Should This Be the Last Thing You Read on Academia.edu? - Petiver
https://www.academia.edu/16959788/Should_This_Be_the_Last_Thing_You_Read_on_Academia.edu
======
rubidium
Corporations being central to the operations of academia is bad news. It's bad
now with Elsevier and its ilk. It'll be bad in the future if Academia.edu
starts mattering for tenure.

Here's the solution. It's a steep climb.

Persuasive academics need to start convincing people with money to donate
millions and millions to not-for-profit collaborations of universities and
government research entities to start open research and open-source journals.
Truly altruistic people need to start and run these journals, convinced of
their mission of providing open research to all the world. They need to be
motivated by the mission. The money needs to be there too. But given the
choice between optimizing selling widgets for Amazon, or providing the world
with free access to all research the world over... what job would you choose?

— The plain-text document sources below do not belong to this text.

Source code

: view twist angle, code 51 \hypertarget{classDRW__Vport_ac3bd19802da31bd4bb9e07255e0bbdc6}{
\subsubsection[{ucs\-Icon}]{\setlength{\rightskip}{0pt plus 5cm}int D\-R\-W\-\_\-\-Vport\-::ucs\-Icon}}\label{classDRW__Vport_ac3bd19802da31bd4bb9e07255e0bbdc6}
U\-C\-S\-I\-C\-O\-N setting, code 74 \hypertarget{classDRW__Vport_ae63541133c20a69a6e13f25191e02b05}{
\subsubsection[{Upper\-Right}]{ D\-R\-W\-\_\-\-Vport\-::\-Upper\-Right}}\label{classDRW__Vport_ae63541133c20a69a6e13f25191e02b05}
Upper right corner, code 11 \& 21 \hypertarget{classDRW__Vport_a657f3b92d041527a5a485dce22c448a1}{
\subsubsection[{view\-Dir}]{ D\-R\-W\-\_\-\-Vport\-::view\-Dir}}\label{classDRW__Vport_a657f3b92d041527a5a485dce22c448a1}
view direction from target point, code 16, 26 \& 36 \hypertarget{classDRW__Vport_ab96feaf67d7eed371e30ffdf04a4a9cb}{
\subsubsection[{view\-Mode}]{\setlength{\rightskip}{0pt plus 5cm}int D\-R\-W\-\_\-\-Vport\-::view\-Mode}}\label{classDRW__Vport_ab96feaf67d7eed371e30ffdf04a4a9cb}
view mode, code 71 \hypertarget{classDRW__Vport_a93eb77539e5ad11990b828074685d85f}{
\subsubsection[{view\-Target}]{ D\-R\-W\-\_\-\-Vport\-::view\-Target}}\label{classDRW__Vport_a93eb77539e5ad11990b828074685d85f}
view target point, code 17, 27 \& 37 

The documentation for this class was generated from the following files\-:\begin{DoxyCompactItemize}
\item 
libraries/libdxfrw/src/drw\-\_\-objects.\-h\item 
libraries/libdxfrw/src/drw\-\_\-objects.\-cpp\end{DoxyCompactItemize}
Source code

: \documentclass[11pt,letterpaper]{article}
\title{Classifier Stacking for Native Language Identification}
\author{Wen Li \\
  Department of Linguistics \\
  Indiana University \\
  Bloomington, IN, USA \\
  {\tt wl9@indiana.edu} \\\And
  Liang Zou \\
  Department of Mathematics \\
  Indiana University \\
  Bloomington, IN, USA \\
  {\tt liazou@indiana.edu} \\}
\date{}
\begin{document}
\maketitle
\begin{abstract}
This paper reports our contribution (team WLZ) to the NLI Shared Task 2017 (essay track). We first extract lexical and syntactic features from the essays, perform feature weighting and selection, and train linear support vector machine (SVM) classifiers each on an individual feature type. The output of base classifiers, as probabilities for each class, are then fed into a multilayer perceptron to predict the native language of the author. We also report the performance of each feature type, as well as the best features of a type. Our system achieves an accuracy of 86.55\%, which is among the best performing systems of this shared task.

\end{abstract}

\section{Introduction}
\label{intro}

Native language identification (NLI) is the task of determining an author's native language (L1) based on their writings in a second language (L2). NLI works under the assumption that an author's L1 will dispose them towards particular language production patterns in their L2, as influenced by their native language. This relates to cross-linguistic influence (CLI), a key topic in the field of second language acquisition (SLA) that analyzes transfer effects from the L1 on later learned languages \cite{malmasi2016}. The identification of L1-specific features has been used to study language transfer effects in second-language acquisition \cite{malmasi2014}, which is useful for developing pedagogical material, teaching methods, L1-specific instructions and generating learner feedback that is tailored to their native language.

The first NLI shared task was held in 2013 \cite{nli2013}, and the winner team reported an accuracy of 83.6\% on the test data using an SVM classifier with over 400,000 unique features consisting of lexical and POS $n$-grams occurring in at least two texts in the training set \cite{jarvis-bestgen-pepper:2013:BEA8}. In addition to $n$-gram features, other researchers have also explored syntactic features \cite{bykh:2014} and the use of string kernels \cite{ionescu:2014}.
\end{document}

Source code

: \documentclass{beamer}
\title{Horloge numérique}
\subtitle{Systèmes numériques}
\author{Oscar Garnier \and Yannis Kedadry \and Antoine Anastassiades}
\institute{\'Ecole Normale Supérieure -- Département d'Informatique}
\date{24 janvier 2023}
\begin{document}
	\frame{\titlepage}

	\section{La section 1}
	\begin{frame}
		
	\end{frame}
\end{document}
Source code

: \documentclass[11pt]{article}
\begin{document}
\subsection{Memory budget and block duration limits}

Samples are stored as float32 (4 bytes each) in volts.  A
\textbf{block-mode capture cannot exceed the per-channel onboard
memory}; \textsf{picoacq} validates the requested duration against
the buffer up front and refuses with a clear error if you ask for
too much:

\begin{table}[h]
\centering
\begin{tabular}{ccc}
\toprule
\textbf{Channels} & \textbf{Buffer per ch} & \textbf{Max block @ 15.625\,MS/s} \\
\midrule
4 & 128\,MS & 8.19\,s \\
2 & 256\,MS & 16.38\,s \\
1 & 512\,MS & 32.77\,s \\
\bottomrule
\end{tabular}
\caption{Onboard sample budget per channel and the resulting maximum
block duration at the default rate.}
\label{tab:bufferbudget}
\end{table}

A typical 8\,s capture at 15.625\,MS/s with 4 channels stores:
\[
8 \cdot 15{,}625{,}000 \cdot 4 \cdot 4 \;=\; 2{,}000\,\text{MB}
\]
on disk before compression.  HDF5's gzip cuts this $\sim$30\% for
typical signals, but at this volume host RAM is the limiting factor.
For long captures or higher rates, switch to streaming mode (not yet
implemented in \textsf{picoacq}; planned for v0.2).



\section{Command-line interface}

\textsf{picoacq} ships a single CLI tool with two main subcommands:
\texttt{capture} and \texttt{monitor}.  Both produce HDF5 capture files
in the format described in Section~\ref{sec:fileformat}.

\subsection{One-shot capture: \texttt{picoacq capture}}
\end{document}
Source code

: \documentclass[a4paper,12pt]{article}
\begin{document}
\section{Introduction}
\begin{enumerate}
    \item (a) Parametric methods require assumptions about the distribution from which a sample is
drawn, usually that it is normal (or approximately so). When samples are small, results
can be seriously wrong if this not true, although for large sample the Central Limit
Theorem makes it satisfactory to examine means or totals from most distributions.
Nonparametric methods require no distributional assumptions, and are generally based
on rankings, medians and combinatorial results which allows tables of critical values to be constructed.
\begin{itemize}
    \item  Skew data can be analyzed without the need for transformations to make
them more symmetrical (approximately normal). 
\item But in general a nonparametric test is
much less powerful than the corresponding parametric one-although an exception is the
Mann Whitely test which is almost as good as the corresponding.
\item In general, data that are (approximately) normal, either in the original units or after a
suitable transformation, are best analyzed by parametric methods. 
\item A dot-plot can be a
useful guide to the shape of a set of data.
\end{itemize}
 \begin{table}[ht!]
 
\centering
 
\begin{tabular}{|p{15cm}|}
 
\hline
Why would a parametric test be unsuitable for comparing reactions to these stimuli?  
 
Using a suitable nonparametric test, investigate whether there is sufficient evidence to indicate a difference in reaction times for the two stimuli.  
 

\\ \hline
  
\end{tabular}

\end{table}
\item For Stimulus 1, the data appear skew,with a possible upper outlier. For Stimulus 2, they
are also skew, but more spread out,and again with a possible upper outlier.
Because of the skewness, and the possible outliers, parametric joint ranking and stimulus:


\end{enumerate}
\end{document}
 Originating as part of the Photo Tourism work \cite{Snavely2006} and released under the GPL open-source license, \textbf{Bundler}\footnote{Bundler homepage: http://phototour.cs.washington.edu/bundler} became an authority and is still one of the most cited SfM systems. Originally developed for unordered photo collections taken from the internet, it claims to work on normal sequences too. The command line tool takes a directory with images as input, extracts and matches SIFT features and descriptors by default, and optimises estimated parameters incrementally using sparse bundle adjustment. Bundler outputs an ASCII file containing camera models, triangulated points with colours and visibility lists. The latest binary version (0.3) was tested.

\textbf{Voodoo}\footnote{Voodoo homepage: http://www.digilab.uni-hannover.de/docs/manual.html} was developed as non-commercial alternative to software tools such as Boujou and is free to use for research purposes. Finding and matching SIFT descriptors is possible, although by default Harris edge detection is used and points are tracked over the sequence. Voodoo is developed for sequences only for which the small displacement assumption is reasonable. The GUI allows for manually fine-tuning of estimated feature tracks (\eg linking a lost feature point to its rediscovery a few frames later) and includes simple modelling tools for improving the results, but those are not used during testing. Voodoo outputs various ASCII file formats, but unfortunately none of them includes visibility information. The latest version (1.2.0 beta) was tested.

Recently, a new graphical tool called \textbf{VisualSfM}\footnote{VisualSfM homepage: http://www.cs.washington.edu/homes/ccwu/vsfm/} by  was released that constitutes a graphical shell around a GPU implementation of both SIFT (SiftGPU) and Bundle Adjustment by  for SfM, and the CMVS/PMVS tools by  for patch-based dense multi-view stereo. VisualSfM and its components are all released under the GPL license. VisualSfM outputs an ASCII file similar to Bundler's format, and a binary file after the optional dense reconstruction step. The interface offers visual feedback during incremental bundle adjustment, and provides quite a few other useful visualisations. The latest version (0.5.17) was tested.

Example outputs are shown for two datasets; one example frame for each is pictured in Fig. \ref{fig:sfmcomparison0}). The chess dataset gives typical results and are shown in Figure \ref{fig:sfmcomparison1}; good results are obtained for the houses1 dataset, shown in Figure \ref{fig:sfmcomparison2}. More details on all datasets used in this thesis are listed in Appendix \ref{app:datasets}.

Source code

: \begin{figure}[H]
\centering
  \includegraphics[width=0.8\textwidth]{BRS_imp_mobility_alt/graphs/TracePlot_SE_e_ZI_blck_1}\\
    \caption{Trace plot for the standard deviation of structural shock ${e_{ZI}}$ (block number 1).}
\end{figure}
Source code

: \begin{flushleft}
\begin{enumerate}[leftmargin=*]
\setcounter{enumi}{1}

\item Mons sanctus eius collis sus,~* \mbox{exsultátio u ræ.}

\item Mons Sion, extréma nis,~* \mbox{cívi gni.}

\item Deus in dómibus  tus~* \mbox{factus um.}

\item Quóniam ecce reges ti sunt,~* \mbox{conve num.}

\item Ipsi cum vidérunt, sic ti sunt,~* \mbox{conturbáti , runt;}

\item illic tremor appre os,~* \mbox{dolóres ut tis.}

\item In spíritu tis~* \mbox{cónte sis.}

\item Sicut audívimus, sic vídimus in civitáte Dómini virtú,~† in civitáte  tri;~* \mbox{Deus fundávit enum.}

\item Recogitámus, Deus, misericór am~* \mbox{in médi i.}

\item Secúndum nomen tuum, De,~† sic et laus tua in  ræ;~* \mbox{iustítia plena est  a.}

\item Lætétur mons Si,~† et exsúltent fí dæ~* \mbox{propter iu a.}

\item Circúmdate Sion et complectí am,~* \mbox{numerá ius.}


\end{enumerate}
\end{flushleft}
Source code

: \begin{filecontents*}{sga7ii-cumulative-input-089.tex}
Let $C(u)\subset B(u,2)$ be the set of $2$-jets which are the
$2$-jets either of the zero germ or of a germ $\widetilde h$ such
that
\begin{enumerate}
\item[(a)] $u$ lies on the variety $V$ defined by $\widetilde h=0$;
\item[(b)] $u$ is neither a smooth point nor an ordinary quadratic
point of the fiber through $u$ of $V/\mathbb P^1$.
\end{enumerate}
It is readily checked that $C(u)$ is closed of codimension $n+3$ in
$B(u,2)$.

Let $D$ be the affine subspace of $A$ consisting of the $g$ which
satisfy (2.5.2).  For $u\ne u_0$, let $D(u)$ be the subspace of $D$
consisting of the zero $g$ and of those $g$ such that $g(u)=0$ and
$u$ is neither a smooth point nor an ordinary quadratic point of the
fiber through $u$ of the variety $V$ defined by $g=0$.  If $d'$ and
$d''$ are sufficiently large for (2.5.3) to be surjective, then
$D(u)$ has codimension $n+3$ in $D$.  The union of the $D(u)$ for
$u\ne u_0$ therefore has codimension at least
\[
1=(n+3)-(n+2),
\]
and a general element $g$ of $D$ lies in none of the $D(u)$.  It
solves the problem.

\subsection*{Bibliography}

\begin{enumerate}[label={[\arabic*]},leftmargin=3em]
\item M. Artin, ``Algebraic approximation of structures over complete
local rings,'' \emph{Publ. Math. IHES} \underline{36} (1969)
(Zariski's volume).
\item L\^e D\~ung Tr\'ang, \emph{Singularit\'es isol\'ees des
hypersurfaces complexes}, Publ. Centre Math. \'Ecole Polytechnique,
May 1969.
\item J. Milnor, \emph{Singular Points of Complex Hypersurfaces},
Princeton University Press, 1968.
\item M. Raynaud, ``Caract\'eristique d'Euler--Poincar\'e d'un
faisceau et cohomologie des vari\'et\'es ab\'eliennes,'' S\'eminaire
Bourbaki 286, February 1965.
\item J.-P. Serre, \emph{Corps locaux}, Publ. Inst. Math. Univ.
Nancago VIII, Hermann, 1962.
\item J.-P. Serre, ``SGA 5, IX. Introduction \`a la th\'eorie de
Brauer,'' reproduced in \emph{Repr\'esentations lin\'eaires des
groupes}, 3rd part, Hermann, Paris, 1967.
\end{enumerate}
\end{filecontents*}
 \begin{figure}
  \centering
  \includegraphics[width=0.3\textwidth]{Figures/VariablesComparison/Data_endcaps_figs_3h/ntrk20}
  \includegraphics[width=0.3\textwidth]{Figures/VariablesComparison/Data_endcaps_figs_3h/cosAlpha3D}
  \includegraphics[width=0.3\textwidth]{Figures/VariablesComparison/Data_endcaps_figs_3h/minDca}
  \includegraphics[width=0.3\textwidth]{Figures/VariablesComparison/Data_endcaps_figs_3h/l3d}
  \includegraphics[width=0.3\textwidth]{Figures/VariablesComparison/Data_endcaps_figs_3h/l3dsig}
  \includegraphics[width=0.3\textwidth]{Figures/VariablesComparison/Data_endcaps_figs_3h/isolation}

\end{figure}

The gov't could support it too, but I'd rather their support go towards actual
research than a collaboration. There's too much bureaucracy when you take
money from the gov't.

------
3JPLW
So the central argument seems to be that Academia.edu profits from the
patterns of access and related metadata that academics generate as they do
their daily work. Academia.edu then sells this data to private R&D companies
to point them in the direction that the academics are moving.

Even after reading through this paper, I'm not convinced that this is
inherently a bad thing. Many corporations ( _cough Elsevier cough_ ) profit
off the backs of publicly-funded academics in much more pernicious ways.

Now, if Academia.edu were allowing companies to purchase the specific page-
views of specific researchers (or allows subsetting the data specifically
enough to target one group with decent confidence), then that would be very
damning. I suppose I should go re-read the privacy policy:
[https://www.academia.edu/privacy](https://www.academia.edu/privacy).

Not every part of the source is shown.